Mais (vu le titre du billet, et comme je veux (enfin!) twitter ce scoop avant qu’il ne soit publié plus sérieusement), je ne vais pas détailler tout de suite les différentes énormités qu’il nous a servies (mais si vous insistez, promis je mets mes notes au propre, car ça vaut le détour–sauf si plus rien ne vous étonne de MR ?)
Voilà le scoop tel qu’il l’a annoncé (et tel que j’ai pris mes notes, et tel que j’en ai bavardé au pot avec Michel Morange, perplexe comme moi) (mais il rappellait que « dans cette équipe, ils sont très astucieux »):
« J’ai le plaisir de vous annoncer qu’on a une méthode fluorescente pour voir chaque nouvelle mutation. On peut donc les compter, qu’elles soient retenues (par la selection naturelle, ndlr) ou pas. Cela sera publié dans 2-3 mois »
Michel Morange m’a dit que M. Radman avait parlé de la découverte (espérons-le en termes plus scientifiques et rigoureux) à un congrès (?) à Vancouver (dont MR racontait qu’il revenait exprès pour la soutenance, justement).
Mes questions:
- Dans quel bêbête on se place ? Coli ou un phage ? ou ?
- De quelles mutations parle-t-on ? les mutations ponctuelles ?

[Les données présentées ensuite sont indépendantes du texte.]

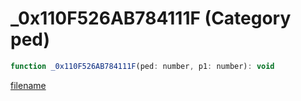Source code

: # _0x110F526AB784111F (Category ped)

```js
function _0x110F526AB784111F(ped: number, p1: number): void
```

[filename](_0x110F526AB784111F_m.md ':include')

- Pourquoi ça parait si difficile de voir TOUTES les mutations ? Pour plein de raisons. Déjà 1 mutation (ponctuelle), c’est au niveau d’une molécule, donc comment « voir » ça ? il faut amplifier l’adn muté et/ou amplifier le signal fluorescent. D’autre part, comment distinguer, biochimiquement, au moment où se fait la mutation, entre le brin muté et le brin d’origine ? Puisqu’il faut qu’on ait un signal quand on a mutation (ie pas de signal avant ni à côté)…Ceci dit, voir toutes les mutations, ne veut pas dire les voir au moment même où elles aparaissent.
Amis biologistes molécularistes (moi ça fait trop longtemps), j’attends vos idées :
1/ Comment feriez-vous ?
2/ Pourquoi n’a-ton jamais réussi jusqu’à aujourdhui, où se trouvent/aient les verrous techniques ?
Bon, je vais essayer de me lancer dans quelques spéculations à partir de 2 faits, de mémoire :
-Miro a découvert le système MRS (mismatch repair system) qui détecte et corrige les erreurs de réplication, donc les mutations
-il a publié récemment une méthode pour détecter les évènement de conjugaison, c’est-à-dire de transfert d’ADN d’une bactérie à une autre. L’ADN transféré était méthylé par la bactérie donneuse, et était ensuite répliqué par la bactérie receveuse sans méthylation. En revanche, la bactérie receveuse exprimait une protéine qui reconnaissait l’ADN hémiméthylé (un seul brin méthylé), ce qui la rendait fluorescente.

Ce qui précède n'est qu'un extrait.